The result of remembering is not pride but humility. When the people think about their past, the memory of what has happened should bring them to a sober and realistic idea of who they are. It is not Israel's accomplishments but God's greatness that the Book of Deuteronomy celebrates.
It looks forward to something that has already happened—the people are settled in the Promised Land and they are prospering. When they have eaten their fill and prospered there, they should remember where they came from--the want and hunger they felt in the wilderness. The LORD has not only satisfied their physical hunger, but filled their spirits with life and meaning. "One does not live by bread alone," the prophet reminds them, "but by every word that comes from the mouth of the LORD" (8:3).

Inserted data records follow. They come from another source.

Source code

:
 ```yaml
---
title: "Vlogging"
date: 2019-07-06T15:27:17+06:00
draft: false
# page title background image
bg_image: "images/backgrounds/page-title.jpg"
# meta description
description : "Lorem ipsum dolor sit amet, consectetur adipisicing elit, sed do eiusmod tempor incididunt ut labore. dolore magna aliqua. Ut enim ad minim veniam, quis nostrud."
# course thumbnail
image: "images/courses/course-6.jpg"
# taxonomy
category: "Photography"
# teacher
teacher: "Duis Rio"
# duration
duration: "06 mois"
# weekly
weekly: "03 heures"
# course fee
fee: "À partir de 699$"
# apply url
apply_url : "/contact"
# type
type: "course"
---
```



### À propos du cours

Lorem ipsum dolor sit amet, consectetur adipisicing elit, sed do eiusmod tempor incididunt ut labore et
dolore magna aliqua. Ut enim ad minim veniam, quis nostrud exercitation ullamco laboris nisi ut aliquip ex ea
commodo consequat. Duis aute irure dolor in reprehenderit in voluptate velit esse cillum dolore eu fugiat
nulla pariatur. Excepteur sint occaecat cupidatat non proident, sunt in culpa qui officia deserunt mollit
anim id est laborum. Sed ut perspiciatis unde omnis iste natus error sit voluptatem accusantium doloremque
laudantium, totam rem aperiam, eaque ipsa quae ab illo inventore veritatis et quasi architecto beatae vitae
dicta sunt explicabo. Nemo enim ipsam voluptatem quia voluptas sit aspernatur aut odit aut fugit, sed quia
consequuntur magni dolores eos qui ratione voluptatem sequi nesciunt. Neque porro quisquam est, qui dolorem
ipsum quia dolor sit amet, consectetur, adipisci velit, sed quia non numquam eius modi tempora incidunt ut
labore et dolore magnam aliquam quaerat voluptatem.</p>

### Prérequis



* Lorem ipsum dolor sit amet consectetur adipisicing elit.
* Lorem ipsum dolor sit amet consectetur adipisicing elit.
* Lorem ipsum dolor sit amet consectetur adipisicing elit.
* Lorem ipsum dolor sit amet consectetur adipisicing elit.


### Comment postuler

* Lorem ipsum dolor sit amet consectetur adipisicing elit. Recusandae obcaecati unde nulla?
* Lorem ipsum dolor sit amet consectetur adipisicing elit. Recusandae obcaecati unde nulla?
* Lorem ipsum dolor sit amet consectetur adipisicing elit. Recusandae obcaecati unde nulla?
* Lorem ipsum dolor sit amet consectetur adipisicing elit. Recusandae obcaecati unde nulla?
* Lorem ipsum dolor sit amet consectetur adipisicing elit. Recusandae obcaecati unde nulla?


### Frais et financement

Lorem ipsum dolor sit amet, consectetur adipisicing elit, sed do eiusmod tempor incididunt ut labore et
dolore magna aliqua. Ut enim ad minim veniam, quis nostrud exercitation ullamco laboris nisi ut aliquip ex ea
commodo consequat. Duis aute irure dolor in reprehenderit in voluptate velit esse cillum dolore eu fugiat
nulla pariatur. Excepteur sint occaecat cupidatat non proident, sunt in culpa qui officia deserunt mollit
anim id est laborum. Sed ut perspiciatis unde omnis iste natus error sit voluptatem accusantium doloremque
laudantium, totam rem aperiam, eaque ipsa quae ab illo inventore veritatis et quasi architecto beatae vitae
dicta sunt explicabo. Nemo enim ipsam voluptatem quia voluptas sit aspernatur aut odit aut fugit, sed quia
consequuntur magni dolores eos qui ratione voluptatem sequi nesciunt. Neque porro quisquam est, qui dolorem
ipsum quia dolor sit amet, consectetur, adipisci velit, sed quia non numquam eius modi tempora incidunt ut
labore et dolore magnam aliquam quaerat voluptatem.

They will prosper, but they need to consider what their prosperity means, that it depends upon obedience. Therefore, in that settled time to come they should "not forget the LORD your God, by failing to keep his commandment, his ordinances, and his statutes" (8:11) In Deuteronomy Moses, God's intermediary, is always setting before them the choice--remember and live or forget and die. "If you do forget the LORD your God and follow other gods to serve and worship them," the preacher solemnly warns, "you shall surely perish" (8:19).
They must remember that their chosen-ness is a pure gift and not delude themselves into thinking that it is because of their essential goodness that the LORD has set them apart from other nations. When they are masters of the Promised Land they should not begin to say to themselves—"It is because of my righteousness that the LORD has brought [us] in to occupy this land" (9:4).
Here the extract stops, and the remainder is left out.